A proposta de reforma da Previdência, elaborada pelo grupo técnico do governo e encaminhada ao presidente Michel Temer, atinge em cheio os pensionistas. A ideia é desvincular o benefício de quem ganha um salário mínimo, atrelado atualmente ao reajuste do piso, que passaria a ser corrigido apenas pela inflação. Além disso, o valor da pensão deixará de ser integral, sendo reduzido à metade, acrescido de 10% por dependente. A nova regra valerá para os setores público e privado.

A mudança, na prática, vai fazer com que os novos pensionistas recebam uma pensão inferior ao salário mínimo. E quem já recebe o benefício ficaria sem direito a ganhos reais. Além disso, não será mais possível acumular pensão e aposentadoria e, neste caso, o segurado terá que optar pelo benefício de maior valor.

A mudança na fórmula de cálculo da pensão faz parte das medidas de ajuste fiscal enviadas ao Congresso em 2014 pelo ex-ministro da Fazenda Joaquim Levy, que não saíram do papel.
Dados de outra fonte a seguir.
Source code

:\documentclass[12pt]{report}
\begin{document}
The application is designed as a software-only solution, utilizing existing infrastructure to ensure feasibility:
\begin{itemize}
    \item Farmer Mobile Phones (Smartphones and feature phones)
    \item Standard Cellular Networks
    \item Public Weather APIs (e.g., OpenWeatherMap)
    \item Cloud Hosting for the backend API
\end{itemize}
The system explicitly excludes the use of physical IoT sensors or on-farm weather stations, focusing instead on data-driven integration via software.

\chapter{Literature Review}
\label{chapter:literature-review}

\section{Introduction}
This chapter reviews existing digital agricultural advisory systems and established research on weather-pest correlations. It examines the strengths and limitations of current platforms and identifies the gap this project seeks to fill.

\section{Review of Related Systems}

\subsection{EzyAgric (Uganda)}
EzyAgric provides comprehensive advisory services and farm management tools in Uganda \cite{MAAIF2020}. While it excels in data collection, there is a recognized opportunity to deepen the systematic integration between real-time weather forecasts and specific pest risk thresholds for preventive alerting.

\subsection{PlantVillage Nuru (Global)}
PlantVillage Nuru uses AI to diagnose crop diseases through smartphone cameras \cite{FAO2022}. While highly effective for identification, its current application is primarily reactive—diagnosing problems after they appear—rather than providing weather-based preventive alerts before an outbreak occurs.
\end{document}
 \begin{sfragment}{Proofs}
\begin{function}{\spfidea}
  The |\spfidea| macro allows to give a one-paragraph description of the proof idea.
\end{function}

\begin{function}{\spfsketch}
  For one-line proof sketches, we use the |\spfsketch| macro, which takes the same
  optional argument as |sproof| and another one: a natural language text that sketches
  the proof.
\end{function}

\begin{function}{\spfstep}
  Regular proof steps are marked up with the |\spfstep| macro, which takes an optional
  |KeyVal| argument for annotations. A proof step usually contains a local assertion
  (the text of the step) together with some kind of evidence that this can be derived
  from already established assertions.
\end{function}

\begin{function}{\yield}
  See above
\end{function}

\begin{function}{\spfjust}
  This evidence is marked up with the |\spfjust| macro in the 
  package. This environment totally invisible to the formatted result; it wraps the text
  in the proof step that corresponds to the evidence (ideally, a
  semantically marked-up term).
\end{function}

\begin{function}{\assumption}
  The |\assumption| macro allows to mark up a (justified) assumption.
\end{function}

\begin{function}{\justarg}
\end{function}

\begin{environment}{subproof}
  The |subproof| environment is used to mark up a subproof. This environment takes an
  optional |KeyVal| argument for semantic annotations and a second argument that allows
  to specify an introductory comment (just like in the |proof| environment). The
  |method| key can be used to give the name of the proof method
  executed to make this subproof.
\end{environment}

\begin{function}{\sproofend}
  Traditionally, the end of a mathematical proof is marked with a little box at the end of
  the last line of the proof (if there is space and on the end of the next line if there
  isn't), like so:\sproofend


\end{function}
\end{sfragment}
A economia estimada em dez anos foi projetada em R$ 125 bilhões só no setor privado. Na ocasião, o governo petista conseguiu aprovar apenas o fim da pensão vitalícia para beneficiários com menos de 44 anos, entre outros ajustes.

Com o propósito de fazer as regras de aposentadoria convergirem, a PEC vai incluir a pensão no serviço público, que já foi alterada. O valor da pensão já não é mais integral: há um corte de 30% sobre o valor que extrapola o teto do INSS (R$ 5.189).

A alteração nas regras da pensão tem a finalidade de reduzir gastos com benefícios. Considerando apenas o setor privado, a despesa bruta com pensionistas pulou de R$ 21,1 bilhões em 2002 para R$ 104,3 bilhões no ano passado. Há, ainda, o argumento de que a pensão integral é privilégio só dos brasileiros e, nesse sentido, o Brasil estaria em linha com o padrão internacional.

TRABALHADOR RURAL TERÁ DE CONTRIBUIR

Além dos pensionistas, o governo pretende mexer com os grupos de segurados que atualmente não contribuem para a Previdência ou não recolheram o suficiente e, mesmo assim, têm direito aos benefícios, como o segurado especial (rural) e idosos e deficientes de baixa renda (incluídos na Lei Orgânica de Assistência Social, Loas). Para os trabalhadores rurais, que podem se aposentar apenas com a comprovação do exercício de atividade no campo, será exigida uma contribuição, ainda que mais baixa (de 5%, igual à dos microempreendores); a idade mínima para a aposentadoria (hoje em 60 anos para homens e 55 anos para mulheres) também subiria a 65 anos, como os demais.